In the back of my mind, I recall young Dickon in Frances Hodgson Burnett’s The Secret Garden calling daffodils ‘daffodumdillies’.  It’s a word that has stayed in my mind – it is so full of spring sunshine, energy and appreciation.  As I’ve not read the book in forty years my memory may be wrong, but what is certain is how strong the daffodil is in our English consciousness, how powerful it is as a signal of spring, of the sun returning, of hope and new life.

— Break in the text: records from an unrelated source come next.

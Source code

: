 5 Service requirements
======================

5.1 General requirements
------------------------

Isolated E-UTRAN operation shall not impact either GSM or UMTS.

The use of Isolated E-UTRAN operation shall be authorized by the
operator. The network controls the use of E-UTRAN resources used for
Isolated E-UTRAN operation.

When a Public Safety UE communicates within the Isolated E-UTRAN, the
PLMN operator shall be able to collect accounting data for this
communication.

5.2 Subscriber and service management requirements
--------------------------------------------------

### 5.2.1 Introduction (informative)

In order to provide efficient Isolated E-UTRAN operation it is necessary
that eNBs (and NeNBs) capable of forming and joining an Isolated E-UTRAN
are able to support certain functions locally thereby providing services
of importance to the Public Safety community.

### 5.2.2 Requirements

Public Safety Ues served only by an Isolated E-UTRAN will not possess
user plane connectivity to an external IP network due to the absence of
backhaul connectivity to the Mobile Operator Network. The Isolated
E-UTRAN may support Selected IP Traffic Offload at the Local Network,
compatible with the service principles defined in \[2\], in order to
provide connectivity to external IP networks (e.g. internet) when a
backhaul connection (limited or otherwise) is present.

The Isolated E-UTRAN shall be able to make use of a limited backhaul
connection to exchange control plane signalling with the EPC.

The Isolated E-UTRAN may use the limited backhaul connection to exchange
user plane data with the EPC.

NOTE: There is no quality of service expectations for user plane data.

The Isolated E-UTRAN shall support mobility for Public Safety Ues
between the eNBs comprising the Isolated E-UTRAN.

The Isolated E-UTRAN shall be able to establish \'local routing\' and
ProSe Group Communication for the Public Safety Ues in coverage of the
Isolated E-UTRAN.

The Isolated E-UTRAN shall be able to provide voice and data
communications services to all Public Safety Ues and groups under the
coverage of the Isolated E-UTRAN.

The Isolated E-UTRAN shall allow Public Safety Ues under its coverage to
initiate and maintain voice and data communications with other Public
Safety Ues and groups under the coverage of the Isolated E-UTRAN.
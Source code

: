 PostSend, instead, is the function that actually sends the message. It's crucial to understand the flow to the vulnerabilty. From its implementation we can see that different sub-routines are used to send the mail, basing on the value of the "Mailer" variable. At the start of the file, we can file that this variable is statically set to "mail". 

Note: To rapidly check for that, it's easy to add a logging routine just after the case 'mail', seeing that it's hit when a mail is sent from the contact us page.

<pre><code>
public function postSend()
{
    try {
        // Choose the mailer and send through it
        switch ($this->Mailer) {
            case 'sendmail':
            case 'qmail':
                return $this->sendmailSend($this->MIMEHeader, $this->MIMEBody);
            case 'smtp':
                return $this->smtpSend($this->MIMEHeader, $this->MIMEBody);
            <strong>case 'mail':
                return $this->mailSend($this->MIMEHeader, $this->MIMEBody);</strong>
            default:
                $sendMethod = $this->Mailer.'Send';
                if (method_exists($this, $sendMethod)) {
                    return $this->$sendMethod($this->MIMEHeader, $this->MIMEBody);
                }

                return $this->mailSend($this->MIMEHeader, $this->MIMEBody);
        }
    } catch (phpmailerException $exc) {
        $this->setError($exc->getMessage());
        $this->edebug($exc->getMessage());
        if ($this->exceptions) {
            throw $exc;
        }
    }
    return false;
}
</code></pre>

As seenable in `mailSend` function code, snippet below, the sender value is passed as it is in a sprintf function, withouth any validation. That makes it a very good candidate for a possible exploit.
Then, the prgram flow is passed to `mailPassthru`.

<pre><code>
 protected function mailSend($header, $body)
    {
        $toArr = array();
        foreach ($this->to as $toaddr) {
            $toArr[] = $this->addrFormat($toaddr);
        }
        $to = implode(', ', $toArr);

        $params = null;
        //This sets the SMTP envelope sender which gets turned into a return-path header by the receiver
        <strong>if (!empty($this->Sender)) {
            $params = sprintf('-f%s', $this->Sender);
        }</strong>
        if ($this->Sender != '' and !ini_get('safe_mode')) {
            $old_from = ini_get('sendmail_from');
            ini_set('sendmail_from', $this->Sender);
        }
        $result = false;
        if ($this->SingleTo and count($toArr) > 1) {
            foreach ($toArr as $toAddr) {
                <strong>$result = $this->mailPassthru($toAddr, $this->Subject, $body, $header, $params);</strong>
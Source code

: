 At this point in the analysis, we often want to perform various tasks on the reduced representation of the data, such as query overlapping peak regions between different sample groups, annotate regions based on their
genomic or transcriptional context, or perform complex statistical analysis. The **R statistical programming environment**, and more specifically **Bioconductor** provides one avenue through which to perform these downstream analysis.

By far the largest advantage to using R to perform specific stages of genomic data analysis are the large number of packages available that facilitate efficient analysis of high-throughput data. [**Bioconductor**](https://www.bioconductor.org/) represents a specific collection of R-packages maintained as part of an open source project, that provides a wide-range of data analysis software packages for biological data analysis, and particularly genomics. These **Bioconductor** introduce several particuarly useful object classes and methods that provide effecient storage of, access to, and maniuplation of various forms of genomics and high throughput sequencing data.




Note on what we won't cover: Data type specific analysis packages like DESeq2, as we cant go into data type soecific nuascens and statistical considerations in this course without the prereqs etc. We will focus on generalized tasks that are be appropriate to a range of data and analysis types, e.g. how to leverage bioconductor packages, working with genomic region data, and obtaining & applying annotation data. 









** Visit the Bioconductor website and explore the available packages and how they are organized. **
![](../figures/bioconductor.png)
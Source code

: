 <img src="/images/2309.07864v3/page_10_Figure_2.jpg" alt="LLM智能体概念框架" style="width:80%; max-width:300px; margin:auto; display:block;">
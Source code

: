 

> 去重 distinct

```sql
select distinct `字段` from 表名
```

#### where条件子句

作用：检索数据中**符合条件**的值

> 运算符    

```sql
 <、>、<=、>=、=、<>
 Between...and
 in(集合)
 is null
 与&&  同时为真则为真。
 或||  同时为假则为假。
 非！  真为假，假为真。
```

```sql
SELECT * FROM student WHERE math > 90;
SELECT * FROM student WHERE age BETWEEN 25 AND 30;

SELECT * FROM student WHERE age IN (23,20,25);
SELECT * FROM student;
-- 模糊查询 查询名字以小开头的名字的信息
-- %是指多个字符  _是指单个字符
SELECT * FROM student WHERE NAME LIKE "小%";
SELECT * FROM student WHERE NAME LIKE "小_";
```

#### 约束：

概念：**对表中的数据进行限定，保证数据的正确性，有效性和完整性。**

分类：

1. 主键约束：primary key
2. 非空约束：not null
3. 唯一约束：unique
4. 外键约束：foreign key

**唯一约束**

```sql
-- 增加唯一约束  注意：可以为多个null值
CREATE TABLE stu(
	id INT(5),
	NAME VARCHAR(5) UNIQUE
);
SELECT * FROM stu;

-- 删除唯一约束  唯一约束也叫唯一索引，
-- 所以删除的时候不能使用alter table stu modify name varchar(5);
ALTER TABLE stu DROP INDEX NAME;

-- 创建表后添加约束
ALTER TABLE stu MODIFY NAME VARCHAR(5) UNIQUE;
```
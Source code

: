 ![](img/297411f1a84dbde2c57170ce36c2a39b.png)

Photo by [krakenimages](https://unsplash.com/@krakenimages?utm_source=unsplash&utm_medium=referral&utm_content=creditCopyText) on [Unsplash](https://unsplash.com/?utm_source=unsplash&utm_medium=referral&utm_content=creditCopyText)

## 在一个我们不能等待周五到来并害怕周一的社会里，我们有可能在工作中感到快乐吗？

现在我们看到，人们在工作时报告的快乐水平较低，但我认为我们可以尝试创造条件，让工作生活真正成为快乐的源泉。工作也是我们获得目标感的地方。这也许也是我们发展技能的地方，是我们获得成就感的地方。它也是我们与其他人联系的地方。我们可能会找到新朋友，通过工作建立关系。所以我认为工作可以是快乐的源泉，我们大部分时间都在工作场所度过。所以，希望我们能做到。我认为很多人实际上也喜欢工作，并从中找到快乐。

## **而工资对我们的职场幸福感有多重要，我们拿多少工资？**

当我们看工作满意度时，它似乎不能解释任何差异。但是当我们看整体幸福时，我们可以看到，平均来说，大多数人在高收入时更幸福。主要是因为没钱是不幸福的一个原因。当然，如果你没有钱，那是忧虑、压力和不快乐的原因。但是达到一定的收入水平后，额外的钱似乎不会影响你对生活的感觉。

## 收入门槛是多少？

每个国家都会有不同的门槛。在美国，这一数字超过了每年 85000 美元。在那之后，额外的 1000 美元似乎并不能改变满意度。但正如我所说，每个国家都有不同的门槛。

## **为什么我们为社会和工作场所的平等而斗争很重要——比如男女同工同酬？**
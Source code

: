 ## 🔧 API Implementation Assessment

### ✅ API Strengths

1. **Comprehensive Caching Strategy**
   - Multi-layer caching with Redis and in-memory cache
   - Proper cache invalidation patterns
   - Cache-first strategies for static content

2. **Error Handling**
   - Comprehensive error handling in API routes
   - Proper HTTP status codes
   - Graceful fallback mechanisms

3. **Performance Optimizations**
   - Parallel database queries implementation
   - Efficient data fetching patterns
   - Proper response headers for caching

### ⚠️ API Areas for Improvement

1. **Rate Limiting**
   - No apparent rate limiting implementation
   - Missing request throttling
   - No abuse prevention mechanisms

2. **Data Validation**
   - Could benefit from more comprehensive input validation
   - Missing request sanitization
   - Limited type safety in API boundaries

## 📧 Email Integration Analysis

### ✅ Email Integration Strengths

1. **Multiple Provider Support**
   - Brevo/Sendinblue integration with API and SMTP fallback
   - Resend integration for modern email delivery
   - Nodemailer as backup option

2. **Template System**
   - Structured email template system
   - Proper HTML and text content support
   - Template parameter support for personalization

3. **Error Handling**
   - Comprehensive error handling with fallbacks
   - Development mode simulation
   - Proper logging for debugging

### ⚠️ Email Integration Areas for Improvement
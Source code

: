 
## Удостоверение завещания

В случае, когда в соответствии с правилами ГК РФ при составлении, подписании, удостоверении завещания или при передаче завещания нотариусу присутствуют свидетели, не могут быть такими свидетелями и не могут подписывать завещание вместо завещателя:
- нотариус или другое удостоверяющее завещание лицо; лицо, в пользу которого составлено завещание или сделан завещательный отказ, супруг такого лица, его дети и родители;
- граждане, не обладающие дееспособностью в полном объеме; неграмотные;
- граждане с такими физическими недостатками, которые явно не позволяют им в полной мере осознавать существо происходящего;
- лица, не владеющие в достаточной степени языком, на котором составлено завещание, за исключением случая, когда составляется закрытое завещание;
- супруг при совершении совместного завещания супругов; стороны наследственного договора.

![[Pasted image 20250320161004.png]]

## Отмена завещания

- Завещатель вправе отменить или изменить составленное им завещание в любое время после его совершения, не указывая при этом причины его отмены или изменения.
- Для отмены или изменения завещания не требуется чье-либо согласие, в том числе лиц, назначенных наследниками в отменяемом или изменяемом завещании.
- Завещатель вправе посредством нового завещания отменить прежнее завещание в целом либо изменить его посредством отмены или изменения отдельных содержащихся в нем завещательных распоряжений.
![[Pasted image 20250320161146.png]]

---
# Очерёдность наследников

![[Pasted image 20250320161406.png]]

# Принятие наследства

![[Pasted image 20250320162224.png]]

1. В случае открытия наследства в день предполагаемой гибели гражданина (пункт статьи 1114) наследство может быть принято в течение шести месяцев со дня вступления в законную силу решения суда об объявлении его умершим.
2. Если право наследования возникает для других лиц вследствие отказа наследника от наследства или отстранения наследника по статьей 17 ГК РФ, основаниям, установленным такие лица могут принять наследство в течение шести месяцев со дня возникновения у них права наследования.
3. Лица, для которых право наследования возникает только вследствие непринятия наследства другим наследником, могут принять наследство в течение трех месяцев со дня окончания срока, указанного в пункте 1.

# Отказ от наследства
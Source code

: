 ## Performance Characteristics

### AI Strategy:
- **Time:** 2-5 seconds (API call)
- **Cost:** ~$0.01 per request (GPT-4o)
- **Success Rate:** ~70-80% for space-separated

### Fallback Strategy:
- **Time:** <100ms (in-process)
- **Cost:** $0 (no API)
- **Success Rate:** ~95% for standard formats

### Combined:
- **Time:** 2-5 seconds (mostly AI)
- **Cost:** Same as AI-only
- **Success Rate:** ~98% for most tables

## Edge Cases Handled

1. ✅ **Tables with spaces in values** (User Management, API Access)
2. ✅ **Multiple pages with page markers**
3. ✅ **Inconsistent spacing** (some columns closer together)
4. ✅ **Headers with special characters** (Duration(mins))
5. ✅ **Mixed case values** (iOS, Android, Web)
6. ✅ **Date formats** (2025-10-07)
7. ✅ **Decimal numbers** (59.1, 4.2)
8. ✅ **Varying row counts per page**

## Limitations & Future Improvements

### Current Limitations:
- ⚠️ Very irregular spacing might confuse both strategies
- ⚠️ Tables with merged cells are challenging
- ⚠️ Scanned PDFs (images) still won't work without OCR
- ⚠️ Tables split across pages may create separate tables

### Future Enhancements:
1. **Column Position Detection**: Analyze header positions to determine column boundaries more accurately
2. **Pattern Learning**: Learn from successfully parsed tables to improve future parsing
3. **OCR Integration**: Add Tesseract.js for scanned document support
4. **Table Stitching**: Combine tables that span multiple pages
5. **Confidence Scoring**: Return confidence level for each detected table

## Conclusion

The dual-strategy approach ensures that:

As a nature reserve, the only daffodils allowed at Sun Rising are the native Narcissus pseudonarcissus, the Lent lily.  These have pale yellow petals with a darker yellow trumpet, fine grey-green leaves, and in height they are usually no more than 6 – 8″.

Lent Lilies beneath Memorial Trees

Lent Lilies beneath Memorial Trees

As a burial ground, it’s hard to stop families planting daffodil bulbs.  We supply many hundreds each October, but some cultivars still creep in – sometimes large blousy daffs, sometimes the beautiful little golden ones.  Sadly, to keep the integrity of the nature reserve, we do remove them, and this is a task for late March and early April.  This year we’ve been more fastidious than previously, and for the first year we have removed every bulb that flowers to show it is not the native Lent lily.  It is wonderful to look around and see nothing but the wild daffodils.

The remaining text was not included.